Data extracted from a collection
[Start of section]
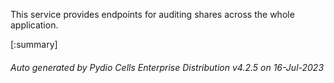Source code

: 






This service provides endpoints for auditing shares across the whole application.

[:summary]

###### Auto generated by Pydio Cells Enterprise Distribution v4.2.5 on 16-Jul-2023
[End of section]
[Start of section]
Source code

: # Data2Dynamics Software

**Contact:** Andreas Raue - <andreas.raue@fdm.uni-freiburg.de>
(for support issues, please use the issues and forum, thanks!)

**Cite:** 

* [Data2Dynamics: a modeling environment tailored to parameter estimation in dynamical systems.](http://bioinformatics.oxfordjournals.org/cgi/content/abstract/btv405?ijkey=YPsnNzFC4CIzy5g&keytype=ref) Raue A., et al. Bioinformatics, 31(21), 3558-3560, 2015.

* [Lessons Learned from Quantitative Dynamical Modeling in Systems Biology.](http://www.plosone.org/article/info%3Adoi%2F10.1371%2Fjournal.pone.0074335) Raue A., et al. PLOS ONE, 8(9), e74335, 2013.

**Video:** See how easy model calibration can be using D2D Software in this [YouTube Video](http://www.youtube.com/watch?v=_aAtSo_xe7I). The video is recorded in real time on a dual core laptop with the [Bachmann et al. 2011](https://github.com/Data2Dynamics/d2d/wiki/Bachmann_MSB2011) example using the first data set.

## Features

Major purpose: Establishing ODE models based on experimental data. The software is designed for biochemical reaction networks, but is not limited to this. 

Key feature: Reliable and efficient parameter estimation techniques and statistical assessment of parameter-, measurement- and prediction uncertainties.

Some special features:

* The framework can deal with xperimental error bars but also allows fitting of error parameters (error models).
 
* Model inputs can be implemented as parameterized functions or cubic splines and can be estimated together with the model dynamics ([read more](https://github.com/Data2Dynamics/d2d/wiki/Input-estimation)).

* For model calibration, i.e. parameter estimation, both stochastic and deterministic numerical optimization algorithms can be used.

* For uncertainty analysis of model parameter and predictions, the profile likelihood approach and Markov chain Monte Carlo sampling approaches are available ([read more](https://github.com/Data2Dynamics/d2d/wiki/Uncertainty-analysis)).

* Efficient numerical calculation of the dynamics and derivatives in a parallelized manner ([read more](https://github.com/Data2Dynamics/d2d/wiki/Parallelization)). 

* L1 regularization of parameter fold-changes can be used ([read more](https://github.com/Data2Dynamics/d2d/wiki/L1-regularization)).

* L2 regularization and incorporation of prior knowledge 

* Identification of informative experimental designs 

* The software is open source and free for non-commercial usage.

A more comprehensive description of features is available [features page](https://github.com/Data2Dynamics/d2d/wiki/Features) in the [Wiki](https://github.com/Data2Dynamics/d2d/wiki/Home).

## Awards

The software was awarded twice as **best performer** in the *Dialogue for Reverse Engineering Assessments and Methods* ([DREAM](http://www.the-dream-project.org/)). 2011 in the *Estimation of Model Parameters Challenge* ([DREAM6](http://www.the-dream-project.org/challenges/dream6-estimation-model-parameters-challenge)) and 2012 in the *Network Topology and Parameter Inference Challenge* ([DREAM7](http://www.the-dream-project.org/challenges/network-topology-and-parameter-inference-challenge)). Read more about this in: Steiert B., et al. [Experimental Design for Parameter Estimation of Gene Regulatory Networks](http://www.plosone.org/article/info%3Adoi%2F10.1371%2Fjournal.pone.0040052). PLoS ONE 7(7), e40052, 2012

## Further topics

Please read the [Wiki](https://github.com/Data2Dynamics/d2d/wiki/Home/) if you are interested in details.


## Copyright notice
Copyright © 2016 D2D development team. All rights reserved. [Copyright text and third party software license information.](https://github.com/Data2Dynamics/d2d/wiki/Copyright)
[End of section]
[Start of section]
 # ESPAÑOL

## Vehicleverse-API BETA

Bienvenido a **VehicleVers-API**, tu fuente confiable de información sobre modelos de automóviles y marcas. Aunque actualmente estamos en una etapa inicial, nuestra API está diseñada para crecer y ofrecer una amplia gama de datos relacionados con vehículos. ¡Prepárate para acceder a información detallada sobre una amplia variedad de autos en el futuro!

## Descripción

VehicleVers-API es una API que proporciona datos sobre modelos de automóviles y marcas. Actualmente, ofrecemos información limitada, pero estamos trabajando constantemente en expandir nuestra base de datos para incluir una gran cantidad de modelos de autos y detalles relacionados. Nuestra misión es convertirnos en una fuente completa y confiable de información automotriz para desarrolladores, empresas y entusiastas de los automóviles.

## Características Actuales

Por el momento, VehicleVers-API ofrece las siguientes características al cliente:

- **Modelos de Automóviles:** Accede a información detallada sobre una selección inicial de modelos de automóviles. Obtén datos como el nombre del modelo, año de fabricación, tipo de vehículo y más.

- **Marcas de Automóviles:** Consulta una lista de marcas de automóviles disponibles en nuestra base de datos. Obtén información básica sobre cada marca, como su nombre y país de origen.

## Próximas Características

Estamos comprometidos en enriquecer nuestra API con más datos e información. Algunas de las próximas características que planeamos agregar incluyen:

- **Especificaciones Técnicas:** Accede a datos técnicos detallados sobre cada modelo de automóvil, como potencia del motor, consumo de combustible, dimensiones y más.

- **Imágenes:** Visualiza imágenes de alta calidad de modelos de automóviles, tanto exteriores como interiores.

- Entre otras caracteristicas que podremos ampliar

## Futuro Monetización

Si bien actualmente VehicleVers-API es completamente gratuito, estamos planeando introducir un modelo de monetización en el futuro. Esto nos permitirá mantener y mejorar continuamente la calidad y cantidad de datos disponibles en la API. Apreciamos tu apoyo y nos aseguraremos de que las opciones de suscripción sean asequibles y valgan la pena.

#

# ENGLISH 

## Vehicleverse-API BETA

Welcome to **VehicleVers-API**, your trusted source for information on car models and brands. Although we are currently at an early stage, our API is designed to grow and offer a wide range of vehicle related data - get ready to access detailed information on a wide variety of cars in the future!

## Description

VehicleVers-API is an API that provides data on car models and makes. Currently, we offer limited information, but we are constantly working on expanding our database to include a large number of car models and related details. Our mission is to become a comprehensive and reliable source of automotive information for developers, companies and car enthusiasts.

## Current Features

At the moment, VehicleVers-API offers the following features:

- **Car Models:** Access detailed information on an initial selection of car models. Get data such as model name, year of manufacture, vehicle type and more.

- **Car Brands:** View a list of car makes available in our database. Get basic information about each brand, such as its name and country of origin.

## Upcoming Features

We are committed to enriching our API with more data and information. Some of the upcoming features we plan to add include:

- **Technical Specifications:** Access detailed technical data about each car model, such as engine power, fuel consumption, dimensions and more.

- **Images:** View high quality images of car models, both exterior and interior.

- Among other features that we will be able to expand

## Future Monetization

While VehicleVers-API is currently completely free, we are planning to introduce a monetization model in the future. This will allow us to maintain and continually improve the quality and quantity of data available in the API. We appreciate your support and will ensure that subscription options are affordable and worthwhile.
[End of section]
What this task involves »
Using the data above, count every line that contains the word "numerical", then give the count and nothing more.

Finished task »
2